Your instructions
Filter this material down to the lines that contain the string "core", and return those lines.
****
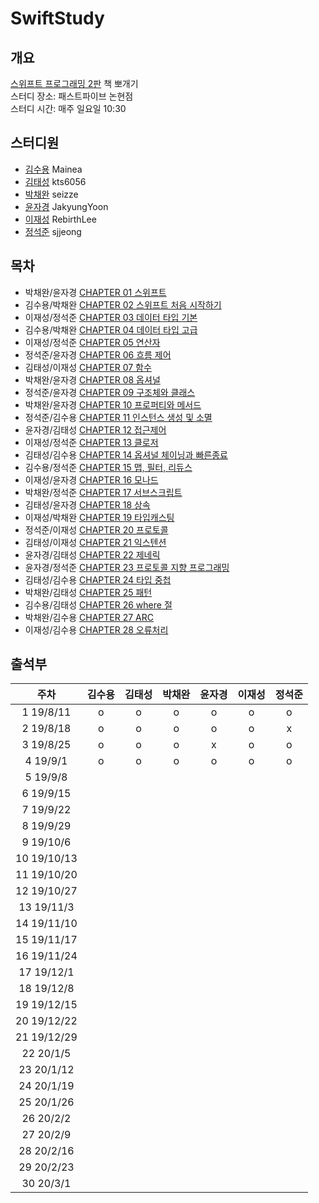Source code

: # SwiftStudy
## 개요
[스위프트 프로그래밍 2판](http://www.hanbit.co.kr/store/books/look.php?p_code=B2206901403) 책 뽀개기  
스터디 장소: 패스트파이브 논현점  
스터디 시간: 매주 일요일 10:30


## 스터디원
- [김수용](https://github.com/Mainea) Mainea
- [김태성](https://github.com/kts6056) kts6056
- [박채완](https://github.com/seizze) seizze
- [윤자경](https://github.com/JakyungYoon) JakyungYoon
- [이재성](https://github.com/RebirthLee) RebirthLee
- [정석준](https://github.com/sjjeong) sjjeong

## 목차
- 박채완/윤자경 [CHAPTER 01 스위프트](./CHAPTER01/README.md)
- 김수용/박채완 [CHAPTER 02 스위프트 처음 시작하기](./CHAPTER02/README.md)
- 이재성/정석준 [CHAPTER 03 데이터 타입 기본](./CHAPTER03/README.md)
- 김수용/박채완 [CHAPTER 04 데이터 타입 고급](./CHAPTER04/README.md)
- 이재성/정석준 [CHAPTER 05 연산자](./CHAPTER05/README.md)
- 정석준/윤자경 [CHAPTER 06 흐름 제어](./CHAPTER06/README.md)
- 김태성/이재성 [CHAPTER 07 함수](./CHAPTER07/README.md)
- 박채완/윤자경 [CHAPTER 08 옵셔널](./CHAPTER08/README.md)
- 정석준/윤자경 [CHAPTER 09 구조체와 클래스](./CHAPTER09/README.md)
- 박채완/윤자경 [CHAPTER 10 프로퍼티와 메서드](./CHAPTER10/README.md)
- 정석준/김수용 [CHAPTER 11 인스턴스 생성 및 소멸](./CHAPTER11/README.md)
- 윤자경/김태성 [CHAPTER 12 접근제어](./CHAPTER12/README.md)
- 이재성/정석준 [CHAPTER 13 클로저](./CHAPTER13/README.md)
- 김태성/김수용 [CHAPTER 14 옵셔널 체이닝과 빠른종료](./CHAPTER14/README.md)
- 김수용/정석준 [CHAPTER 15 맵, 필터, 리듀스](./CHAPTER15/README.md)
- 이재성/윤자경 [CHAPTER 16 모나드](./CHAPTER16/README.md)
- 박채완/정석준 [CHAPTER 17 서브스크립트](./CHAPTER17/README.md)
- 김태성/윤자경 [CHAPTER 18 상속](./CHAPTER18/README.md)
- 이재성/박채완 [CHAPTER 19 타입캐스팅](./CHAPTER19/README.md)
- 정석준/이재성 [CHAPTER 20 프로토콜](./CHAPTER20/README.md)
- 김태성/이재성 [CHAPTER 21 익스텐션](./CHAPTER21/README.md)
- 윤자경/김태성 [CHAPTER 22 제네릭](./CHAPTER22/README.md)
- 윤자경/정석준 [CHAPTER 23 프로토콜 지향 프로그래밍](./CHAPTER23/README.md)
- 김태성/김수용 [CHAPTER 24 타입 중첩](./CHAPTER24/README.md)
- 박채완/김태성 [CHAPTER 25 패턴](./CHAPTER25/README.md)
- 김수용/김태성 [CHAPTER 26 where 절](./CHAPTER26/README.md)
- 박채완/김수용 [CHAPTER 27 ARC](./CHAPTER27/README.md)
- 이재성/김수용 [CHAPTER 28 오류처리](./CHAPTER28/README.md)


## 출석부
|주차|김수용|김태성|박채완|윤자경|이재성|정석준|
|:-:|:-:|:-:|:-:|:-:|:-:|:-:|
|1 19/8/11|o|o|o|o|o|o|
|2 19/8/18|o|o|o|o|o|x|
|3 19/8/25|o|o|o|x|o|o|
|4 19/9/1|o|o|o|o|o|o|
|5 19/9/8|||||||
|6 19/9/15|||||||
|7 19/9/22|||||||
|8 19/9/29|||||||
|9 19/10/6|||||||
|10 19/10/13|||||||
|11 19/10/20|||||||
|12 19/10/27|||||||
|13 19/11/3|||||||
|14 19/11/10|||||||
|15 19/11/17|||||||
|16 19/11/24|||||||
|17 19/12/1|||||||
|18 19/12/8|||||||
|19 19/12/15|||||||
|20 19/12/22|||||||
|21 19/12/29|||||||
|22 20/1/5|||||||
|23 20/1/12|||||||
|24 20/1/19|||||||
|25 20/1/26|||||||
|26 20/2/2|||||||
|27 20/2/9|||||||
|28 20/2/16|||||||
|29 20/2/23|||||||
|30 20/3/1|||||||
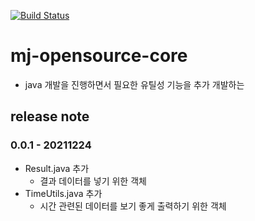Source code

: [![Build Status](https://app.travis-ci.com/MJ-Youn/mj-opensource-core.svg?branch=main)](https://app.travis-ci.com/MJ-Youn/mj-opensource-core)

# mj-opensource-core
 - java 개발을 진행하면서 필요한 유틸성 기능을 추가 개발하는 


## release note
### 0.0.1 - 20211224
 + Result.java 추가
   - 결과 데이터를 넣기 위한 객체
 + TimeUtils.java 추가
   - 시간 관련된 데이터를 보기 좋게 출력하기 위한 객체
****
Answer to the exercise
: [![Build Status](https://app.travis-ci.com/MJ-Youn/mj-opensource-core.svg?branch=main)](https://app.travis-ci.com/MJ-Youn/mj-opensource-core)
# mj-opensource-core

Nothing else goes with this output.